Four researchers from the Ukraine are learning first-hand about American agriculture systems from faculty at Ohio State. Through the USDA’s Agricultural Economics Faculty Exchange Program (FEP), which is administered through the organization’s Foreign Agricultural Service, the researchers – Nataliia Gerasymenko, Oksana Makarchuk, Inna Mazii, and Olha Ostroverkh – are spending four months in the U.S. working with faculty and students from Ohio State’s Department of Agricultural, Environmental, and Development Economics (AEDE) to gain an in-depth understanding of U.S. food and agricultural economic systems. AEDE’s professor Stan Thompson and professor emeritus Allan Lines serve as co-directors of the project for Ohio State.
Through a competitive process focused on U.S. land-grant universities, Ohio State's Office of International Programs in Agriculture was awarded funding from the USDA to host the four researchers. The goal of the FEP program is to bring university instructors of agricultural economics and agribusiness management from the former Soviet Union and Eastern Europe to the U.S. to upgrade their technical subject knowledge, improve their teaching skills, and develop course material for use at their home institutions. Based on FEP guidelines, participants in the program spend 85 to 90 percent of their time observing classes and engaging with faculty on campus and 10 to 15 percent of their time on field trips, in seminars or workshops, and at Extension offices to learn from first-hand engagement in the field.

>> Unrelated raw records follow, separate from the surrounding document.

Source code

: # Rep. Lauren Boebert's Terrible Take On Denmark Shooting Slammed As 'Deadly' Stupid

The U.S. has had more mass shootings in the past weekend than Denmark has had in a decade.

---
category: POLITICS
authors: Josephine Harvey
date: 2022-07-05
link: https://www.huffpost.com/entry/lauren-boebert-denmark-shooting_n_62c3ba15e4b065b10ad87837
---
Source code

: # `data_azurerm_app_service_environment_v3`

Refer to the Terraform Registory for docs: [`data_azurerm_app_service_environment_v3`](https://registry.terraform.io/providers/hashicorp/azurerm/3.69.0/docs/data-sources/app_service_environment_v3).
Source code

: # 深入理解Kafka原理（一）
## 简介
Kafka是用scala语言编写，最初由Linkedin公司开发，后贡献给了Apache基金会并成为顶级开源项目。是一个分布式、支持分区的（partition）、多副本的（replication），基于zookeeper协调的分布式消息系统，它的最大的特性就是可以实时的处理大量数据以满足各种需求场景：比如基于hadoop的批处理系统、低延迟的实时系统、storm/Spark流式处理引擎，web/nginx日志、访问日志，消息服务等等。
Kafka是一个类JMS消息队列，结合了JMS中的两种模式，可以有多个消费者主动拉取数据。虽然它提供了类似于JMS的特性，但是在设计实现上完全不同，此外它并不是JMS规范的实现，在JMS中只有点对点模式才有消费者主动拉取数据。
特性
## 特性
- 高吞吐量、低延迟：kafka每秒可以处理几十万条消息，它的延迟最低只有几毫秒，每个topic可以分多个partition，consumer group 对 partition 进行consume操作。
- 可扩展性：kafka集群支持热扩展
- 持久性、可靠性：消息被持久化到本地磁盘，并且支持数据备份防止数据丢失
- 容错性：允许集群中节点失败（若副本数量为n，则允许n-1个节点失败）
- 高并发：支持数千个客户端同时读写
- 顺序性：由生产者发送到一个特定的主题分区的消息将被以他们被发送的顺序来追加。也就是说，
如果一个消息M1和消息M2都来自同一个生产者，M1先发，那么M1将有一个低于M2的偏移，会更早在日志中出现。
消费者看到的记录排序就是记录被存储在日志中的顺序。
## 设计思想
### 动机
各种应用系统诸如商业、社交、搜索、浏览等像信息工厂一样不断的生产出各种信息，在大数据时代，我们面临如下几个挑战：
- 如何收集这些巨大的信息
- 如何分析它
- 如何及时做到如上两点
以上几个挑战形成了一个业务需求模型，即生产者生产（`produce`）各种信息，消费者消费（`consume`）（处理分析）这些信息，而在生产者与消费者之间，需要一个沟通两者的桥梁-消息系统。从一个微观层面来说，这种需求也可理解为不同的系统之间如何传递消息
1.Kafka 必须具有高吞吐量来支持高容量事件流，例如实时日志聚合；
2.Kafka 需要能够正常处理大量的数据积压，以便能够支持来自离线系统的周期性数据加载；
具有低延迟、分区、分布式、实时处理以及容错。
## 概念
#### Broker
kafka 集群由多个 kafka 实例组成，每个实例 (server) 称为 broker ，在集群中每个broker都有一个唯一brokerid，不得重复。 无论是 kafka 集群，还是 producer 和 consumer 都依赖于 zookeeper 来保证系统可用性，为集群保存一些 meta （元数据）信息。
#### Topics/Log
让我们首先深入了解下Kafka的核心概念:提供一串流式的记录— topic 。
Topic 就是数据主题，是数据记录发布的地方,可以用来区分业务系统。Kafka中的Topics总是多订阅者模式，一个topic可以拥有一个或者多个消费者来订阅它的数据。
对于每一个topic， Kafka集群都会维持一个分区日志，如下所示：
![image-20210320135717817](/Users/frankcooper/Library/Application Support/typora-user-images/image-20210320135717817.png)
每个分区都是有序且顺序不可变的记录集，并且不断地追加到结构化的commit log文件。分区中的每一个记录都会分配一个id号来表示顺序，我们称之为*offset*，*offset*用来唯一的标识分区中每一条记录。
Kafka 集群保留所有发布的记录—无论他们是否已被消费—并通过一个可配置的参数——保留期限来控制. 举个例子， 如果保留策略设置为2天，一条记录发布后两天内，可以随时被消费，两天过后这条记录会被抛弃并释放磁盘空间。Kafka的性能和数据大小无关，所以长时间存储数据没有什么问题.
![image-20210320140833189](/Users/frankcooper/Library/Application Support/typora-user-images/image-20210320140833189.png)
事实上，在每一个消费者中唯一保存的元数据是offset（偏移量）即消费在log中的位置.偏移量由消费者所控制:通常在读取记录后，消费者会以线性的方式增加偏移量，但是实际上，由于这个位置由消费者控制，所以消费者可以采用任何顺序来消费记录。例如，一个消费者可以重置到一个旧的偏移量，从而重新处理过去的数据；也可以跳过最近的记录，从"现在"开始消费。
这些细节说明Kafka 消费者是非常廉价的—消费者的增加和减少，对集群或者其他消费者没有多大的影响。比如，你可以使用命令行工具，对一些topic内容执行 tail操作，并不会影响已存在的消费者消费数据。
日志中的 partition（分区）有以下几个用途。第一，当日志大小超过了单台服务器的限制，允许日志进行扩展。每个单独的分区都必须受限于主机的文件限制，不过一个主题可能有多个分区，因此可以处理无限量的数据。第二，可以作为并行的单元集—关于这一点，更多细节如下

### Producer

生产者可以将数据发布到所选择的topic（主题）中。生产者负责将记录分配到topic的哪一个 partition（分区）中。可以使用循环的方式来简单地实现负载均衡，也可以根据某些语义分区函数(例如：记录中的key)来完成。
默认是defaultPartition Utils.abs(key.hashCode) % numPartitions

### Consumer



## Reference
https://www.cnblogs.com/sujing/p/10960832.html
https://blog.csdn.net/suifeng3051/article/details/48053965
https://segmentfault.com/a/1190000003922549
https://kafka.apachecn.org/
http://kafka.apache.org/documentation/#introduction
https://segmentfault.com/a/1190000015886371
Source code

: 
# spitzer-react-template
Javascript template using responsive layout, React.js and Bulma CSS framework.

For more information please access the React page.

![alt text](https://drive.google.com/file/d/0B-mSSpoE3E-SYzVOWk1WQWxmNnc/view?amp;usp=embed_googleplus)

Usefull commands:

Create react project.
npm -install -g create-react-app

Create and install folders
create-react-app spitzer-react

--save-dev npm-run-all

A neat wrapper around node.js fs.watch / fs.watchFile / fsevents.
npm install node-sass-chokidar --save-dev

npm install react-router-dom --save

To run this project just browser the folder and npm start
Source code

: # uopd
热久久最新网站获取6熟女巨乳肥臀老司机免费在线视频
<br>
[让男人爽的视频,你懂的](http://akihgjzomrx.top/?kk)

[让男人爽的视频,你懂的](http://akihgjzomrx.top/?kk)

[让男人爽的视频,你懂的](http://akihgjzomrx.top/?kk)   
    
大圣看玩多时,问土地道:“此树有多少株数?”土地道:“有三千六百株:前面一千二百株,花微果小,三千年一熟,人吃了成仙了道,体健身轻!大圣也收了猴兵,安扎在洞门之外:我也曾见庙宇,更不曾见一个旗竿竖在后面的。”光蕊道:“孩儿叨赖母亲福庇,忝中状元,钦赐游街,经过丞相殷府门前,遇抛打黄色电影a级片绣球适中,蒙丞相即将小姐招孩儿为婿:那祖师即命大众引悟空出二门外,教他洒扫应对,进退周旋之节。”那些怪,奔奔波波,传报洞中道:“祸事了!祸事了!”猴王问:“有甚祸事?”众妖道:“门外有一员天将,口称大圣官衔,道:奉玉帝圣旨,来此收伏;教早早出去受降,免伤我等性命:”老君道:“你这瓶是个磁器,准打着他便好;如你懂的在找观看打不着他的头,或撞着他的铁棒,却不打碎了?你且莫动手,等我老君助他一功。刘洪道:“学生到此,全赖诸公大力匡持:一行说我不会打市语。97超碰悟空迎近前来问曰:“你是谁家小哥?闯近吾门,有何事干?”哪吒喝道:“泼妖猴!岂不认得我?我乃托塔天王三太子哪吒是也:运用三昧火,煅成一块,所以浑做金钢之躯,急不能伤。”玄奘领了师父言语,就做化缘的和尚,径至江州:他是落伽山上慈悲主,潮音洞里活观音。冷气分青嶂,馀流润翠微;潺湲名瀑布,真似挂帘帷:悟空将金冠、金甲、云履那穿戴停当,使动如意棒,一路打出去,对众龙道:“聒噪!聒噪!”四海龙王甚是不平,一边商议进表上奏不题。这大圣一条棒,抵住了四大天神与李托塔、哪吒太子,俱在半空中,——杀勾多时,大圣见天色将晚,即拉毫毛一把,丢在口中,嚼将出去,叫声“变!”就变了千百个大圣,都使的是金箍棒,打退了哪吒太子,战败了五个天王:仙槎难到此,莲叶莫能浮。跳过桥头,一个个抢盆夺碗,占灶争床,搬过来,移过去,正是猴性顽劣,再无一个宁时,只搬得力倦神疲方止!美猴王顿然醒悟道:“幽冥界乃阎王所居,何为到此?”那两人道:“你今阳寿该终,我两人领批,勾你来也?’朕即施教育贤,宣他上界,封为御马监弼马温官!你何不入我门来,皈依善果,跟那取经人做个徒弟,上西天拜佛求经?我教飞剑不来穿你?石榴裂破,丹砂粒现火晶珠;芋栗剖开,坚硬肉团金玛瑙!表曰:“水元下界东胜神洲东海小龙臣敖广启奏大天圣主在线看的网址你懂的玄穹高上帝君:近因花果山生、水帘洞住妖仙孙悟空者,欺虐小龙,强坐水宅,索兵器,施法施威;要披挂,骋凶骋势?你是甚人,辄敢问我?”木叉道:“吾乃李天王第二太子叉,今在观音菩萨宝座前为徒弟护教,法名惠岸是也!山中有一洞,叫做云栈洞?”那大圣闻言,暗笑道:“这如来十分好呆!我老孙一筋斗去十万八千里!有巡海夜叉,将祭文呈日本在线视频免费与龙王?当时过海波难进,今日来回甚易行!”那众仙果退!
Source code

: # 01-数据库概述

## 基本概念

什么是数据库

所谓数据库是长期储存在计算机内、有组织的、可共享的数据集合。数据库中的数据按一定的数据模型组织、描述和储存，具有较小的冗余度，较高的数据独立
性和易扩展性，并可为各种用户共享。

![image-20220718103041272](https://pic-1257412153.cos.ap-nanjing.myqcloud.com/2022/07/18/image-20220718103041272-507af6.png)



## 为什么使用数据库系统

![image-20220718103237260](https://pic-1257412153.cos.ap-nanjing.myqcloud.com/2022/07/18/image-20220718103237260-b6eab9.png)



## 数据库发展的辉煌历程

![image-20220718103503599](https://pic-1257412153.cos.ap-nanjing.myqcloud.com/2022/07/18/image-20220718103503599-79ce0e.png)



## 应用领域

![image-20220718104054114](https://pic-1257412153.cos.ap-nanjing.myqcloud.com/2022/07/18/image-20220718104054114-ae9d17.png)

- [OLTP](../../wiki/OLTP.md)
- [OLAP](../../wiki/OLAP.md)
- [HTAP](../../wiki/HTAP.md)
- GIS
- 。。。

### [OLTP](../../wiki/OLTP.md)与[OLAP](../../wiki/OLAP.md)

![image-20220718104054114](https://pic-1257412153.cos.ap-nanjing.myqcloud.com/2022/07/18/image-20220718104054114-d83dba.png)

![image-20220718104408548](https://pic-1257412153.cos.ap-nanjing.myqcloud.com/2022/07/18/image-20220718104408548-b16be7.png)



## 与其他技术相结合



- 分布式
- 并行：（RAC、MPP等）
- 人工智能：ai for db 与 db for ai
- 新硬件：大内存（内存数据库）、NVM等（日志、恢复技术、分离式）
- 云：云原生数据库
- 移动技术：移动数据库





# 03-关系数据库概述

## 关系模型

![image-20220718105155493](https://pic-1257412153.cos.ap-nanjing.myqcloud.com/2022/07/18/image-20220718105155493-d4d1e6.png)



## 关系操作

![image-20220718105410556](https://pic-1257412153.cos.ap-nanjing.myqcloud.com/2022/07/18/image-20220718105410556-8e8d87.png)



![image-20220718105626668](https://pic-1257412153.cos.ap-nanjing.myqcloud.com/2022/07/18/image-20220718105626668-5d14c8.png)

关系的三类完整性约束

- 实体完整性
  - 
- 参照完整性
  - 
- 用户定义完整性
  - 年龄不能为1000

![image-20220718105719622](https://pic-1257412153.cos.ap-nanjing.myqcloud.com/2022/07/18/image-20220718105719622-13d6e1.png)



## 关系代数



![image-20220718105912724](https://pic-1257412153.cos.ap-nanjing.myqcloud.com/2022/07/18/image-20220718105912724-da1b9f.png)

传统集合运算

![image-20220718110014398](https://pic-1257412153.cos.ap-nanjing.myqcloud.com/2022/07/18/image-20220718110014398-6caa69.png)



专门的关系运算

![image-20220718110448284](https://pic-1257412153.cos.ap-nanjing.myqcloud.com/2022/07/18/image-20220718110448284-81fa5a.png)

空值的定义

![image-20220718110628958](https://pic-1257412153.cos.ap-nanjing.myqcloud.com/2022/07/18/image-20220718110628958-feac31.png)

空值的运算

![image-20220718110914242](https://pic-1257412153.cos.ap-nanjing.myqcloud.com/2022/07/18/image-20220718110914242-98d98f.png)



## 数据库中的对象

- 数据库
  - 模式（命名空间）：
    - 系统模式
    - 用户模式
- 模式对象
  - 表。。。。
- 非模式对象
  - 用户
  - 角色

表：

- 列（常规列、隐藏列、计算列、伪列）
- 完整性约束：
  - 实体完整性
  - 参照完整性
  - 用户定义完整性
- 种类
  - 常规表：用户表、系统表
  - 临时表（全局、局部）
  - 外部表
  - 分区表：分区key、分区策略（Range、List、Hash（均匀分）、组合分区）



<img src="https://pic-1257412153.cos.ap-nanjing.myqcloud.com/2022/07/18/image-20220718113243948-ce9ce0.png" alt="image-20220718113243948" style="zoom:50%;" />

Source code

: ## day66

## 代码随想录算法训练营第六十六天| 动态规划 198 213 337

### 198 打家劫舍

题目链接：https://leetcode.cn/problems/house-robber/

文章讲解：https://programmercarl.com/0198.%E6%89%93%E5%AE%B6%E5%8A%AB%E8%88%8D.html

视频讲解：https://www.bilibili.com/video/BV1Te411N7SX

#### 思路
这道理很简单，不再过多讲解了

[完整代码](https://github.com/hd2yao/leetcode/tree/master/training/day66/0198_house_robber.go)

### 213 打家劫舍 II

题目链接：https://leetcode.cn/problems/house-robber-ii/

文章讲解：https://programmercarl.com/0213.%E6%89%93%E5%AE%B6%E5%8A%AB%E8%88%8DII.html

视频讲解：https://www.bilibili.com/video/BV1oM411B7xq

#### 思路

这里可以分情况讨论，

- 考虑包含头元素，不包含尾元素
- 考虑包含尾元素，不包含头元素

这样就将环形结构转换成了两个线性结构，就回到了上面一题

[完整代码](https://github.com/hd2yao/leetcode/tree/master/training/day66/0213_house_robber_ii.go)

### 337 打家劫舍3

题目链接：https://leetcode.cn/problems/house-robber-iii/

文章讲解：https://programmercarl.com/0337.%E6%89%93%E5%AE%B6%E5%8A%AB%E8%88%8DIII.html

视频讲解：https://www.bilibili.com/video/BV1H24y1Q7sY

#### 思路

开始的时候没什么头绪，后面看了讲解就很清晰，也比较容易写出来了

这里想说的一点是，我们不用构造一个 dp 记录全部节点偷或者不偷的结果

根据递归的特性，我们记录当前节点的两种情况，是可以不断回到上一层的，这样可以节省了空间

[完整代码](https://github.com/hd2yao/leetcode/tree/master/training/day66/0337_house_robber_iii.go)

The four Ukrainian researchers hail from several institutions in the Ukraine: the National University of Life and Environmental Sciences of the Ukraine; Sumy National Agrarian University; and Kharkiv Petro Vasylenko National Technical University of Agriculture.
More than halfway through, the participants have only good things to say about the experience thus far: “Through participation in this program I have developed a new understanding of the different approaches to teaching agriculture in a university. I’ve been exposed to so many new ideas and opportunities,” noted Oksana Makarchuk.
“Participation in the FEP program has allowed me to become acquainted with the American style of teaching agriculture. For me, our field trips have been very beneficial to learn firsthand. Our classes and field trips complement each other and as a result we have new professional skills and methods of teaching,” continued Inna Mazii.
While at Ohio State, the researchers hope to further develop their knowledge of topics such as agrarian policy, agri-insurance, agri-marketing, economic analysis, food safety, food security, statistics, and sustainability. The participants are attending classes such as AEDE’s principles of agribusiness management, marketing, and finance. They are also observing AEDE’s courses in farm management, human resources, and benefit-cost analysis.
The researchers have found the wide array of resources and networks available to AEDE’s faculty and students to be extremely beneficial. Olha Ostroverkh notes, “Ohio State students often have the opportunity to engage with guest speakers in their classes, to discuss practical issues with them and ask questions. This is new to me and a very valuable part of the classroom experience.”
Additionally, AEDE faculty have lined up a great selection of site visits for the researchers, both in Ohio and throughout the country. In addition to visiting local farms and agribusinesses, the participants attended the Agricultural & Applied Economics Association (AAEA) annual meeting in Washington D.C. and the Farm Science Review near London, Ohio. They have also visited the Chicago Board of Trade and will soon depart on a two-week trip to the Southwestern United States to visit universities and agribusinesses in the region.
To Nataliia Gerasymenko these field trips have proved to be a highly successful component of the program: “A great part of our experience has been the farm and agribusiness visits. We recently stayed for several days on a farm in Ohio. We visited the local farmers market, harvested soybeans, learned about soybean and corn production from the farmers, and we visited a local seed company.”
The participants will return to the Ukraine in early December, bringing with them a wealth of new knowledge and ideas.